START Excerpted records
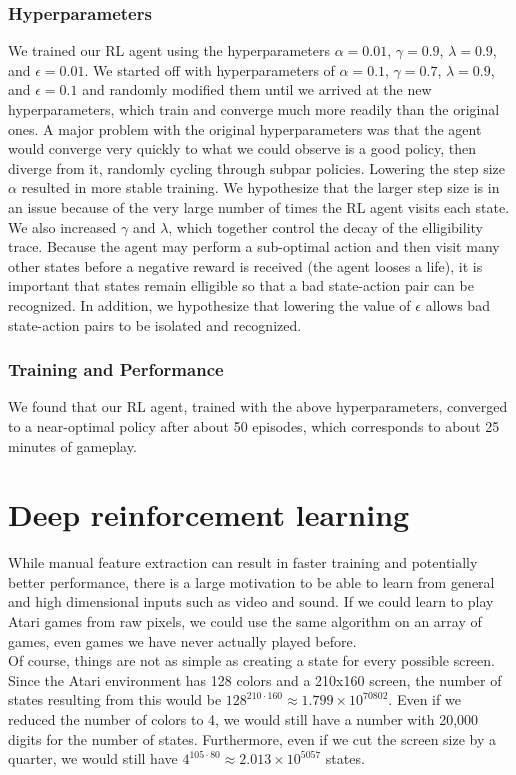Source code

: \documentclass{article}
\begin{document}
\subsubsection{Hyperparameters}
We trained our RL agent using the hyperparameters $\alpha = 0.01$, $\gamma = 0.9$, $\lambda = 0.9$, and $\epsilon = 0.01$.  We started off with hyperparameters of $\alpha = 0.1$, $\gamma = 0.7$, $\lambda = 0.9$, and $\epsilon = 0.1$ and randomly modified them until we arrived at the new hyperparameters, which train and converge much more readily than the original ones.  A major problem with the original hyperparameters was that the agent would converge very quickly to what we could observe is a good policy, then diverge from it, randomly cycling through subpar policies.  Lowering the step size $\alpha$ resulted in more stable training.  We hypothesize that the larger step size is in an issue because of the very large number of times the RL agent visits each state.  We also increased $\gamma$ and $\lambda$, which together control the decay of the elligibility trace.  Because the agent may perform a sub-optimal action and then visit many other states before a negative reward is received (the agent looses a life), it is important that states remain elligible so that a bad state-action pair can be recognized.  In addition, we hypothesize that lowering the value of $\epsilon$ allows bad state-action pairs to be isolated and recognized.
\subsubsection{Training and Performance}
We found that our RL agent, trained with the above hyperparameters, converged to a near-optimal policy after about 50 episodes, which corresponds to about 25 minutes of gameplay.

\section{Deep reinforcement learning}
  While manual feature extraction can result in faster training and potentially better performance, there is a large motivation to be able to learn from general and high dimensional inputs such as video and sound. If we could learn to play Atari games from raw pixels, we could use the same algorithm on an array of games, even games we have never actually played before. \\

  Of course, things are not as simple as creating a state for every possible screen. Since the Atari environment has 128 colors and a 210x160 screen, the number of states resulting from this would be $128^{210 \cdot 160} \approx 1.799\times 10^{70802}$. Even if we reduced the number of colors to 4, we would still have a number with 20,000 digits for the number of states. Furthermore, even if we cut the screen size by a quarter, we would still have $4^{105 \cdot 80} \approx 2.013\times 10^{5057}$ states. \\
\end{document}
END Excerpted records
**Assignment**.
What lines in the listing contain "subsubsection"? Copy them all.

**Solution for this task**.
\subsubsection{Hyperparameters}
\subsubsection{Training and Performance}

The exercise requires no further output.